Below are the records; give the number of their lines that contain the word "point" and nothing more.
[Opening Provided data section]
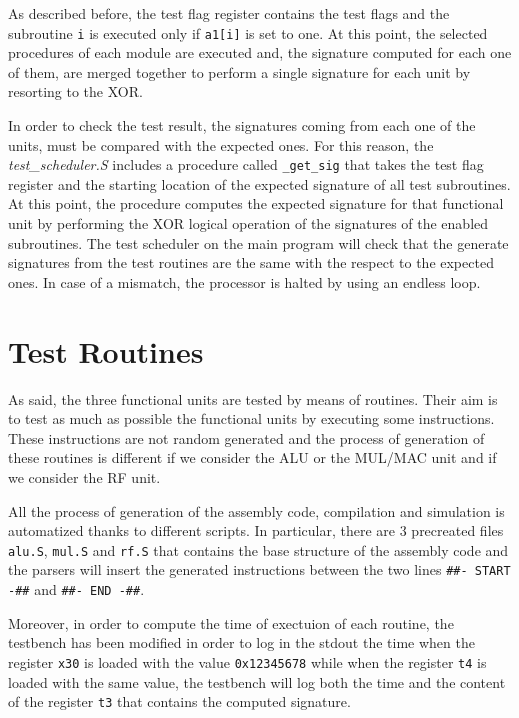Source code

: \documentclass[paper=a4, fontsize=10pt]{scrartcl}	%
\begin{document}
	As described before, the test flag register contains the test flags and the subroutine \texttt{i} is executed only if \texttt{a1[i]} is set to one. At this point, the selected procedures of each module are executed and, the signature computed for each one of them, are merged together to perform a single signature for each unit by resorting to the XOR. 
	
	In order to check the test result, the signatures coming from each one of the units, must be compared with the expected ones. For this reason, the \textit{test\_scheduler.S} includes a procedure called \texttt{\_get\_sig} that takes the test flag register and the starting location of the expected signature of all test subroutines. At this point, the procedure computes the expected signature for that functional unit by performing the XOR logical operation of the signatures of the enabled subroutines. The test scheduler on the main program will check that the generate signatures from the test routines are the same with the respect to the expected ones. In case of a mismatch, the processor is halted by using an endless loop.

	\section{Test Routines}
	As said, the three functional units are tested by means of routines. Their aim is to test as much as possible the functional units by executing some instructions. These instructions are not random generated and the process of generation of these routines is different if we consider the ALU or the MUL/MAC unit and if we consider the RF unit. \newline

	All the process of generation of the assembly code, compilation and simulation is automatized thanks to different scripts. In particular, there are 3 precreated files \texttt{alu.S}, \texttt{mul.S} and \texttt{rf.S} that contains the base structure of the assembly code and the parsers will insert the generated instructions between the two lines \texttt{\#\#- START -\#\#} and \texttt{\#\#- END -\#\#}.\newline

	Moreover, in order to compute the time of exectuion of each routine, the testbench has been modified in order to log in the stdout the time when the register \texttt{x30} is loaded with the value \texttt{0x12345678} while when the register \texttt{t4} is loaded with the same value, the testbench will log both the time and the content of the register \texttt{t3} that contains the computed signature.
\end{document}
[Closing Provided data section]
## Written solution
2